ASSIGNED TASK.
Count every line below containing "switcherType"; state the number only.
_ _ _ _ _
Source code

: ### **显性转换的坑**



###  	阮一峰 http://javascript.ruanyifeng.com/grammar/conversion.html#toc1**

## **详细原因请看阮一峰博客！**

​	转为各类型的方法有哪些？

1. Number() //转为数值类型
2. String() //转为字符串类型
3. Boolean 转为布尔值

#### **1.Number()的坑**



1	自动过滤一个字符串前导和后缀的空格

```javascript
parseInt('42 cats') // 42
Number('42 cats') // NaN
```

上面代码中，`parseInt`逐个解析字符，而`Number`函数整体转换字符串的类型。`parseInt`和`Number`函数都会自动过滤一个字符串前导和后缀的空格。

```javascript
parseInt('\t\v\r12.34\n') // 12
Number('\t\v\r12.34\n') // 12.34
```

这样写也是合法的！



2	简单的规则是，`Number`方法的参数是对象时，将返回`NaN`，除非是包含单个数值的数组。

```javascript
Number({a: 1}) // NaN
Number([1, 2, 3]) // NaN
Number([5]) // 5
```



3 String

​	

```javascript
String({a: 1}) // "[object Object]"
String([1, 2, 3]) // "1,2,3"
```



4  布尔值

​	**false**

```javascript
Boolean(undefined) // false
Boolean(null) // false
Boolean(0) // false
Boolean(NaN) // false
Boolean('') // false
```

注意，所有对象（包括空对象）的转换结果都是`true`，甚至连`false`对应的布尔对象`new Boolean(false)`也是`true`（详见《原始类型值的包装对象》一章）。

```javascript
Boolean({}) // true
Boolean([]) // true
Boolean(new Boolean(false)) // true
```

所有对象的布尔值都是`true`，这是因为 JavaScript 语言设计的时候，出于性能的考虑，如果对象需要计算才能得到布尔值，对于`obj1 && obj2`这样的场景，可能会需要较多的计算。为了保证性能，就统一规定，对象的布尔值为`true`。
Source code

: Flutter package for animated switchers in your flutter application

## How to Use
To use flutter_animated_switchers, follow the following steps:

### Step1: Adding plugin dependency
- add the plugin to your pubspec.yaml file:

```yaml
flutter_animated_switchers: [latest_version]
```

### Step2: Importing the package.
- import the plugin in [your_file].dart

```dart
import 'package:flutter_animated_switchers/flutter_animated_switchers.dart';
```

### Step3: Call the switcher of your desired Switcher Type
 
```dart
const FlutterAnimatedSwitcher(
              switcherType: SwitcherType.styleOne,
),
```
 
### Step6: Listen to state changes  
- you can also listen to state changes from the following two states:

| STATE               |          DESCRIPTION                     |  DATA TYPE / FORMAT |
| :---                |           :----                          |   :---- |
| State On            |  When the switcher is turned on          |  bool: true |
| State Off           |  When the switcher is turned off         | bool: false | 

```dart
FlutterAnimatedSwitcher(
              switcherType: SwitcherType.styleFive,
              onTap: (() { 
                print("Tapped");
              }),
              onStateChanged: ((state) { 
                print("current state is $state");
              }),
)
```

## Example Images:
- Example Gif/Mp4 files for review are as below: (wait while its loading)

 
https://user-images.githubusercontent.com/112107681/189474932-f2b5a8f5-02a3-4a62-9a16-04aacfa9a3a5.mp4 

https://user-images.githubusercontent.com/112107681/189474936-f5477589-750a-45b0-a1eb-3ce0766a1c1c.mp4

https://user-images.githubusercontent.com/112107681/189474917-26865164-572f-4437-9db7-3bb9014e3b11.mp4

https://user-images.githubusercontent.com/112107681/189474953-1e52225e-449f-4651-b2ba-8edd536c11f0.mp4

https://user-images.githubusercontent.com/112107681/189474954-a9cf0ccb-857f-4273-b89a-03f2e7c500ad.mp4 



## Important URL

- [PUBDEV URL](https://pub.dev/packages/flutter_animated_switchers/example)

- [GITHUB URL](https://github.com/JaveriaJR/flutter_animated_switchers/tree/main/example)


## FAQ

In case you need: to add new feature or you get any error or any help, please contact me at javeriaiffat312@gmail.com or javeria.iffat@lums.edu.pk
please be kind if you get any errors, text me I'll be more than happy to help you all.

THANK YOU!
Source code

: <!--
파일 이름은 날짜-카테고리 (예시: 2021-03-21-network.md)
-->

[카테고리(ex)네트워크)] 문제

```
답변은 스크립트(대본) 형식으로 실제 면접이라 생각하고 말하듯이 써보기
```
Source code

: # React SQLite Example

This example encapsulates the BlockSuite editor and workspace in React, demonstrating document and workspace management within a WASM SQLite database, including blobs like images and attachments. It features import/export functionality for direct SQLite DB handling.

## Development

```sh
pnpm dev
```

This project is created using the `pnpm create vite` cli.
_ _ _ _ _
EXERCISE RESPONSE.
2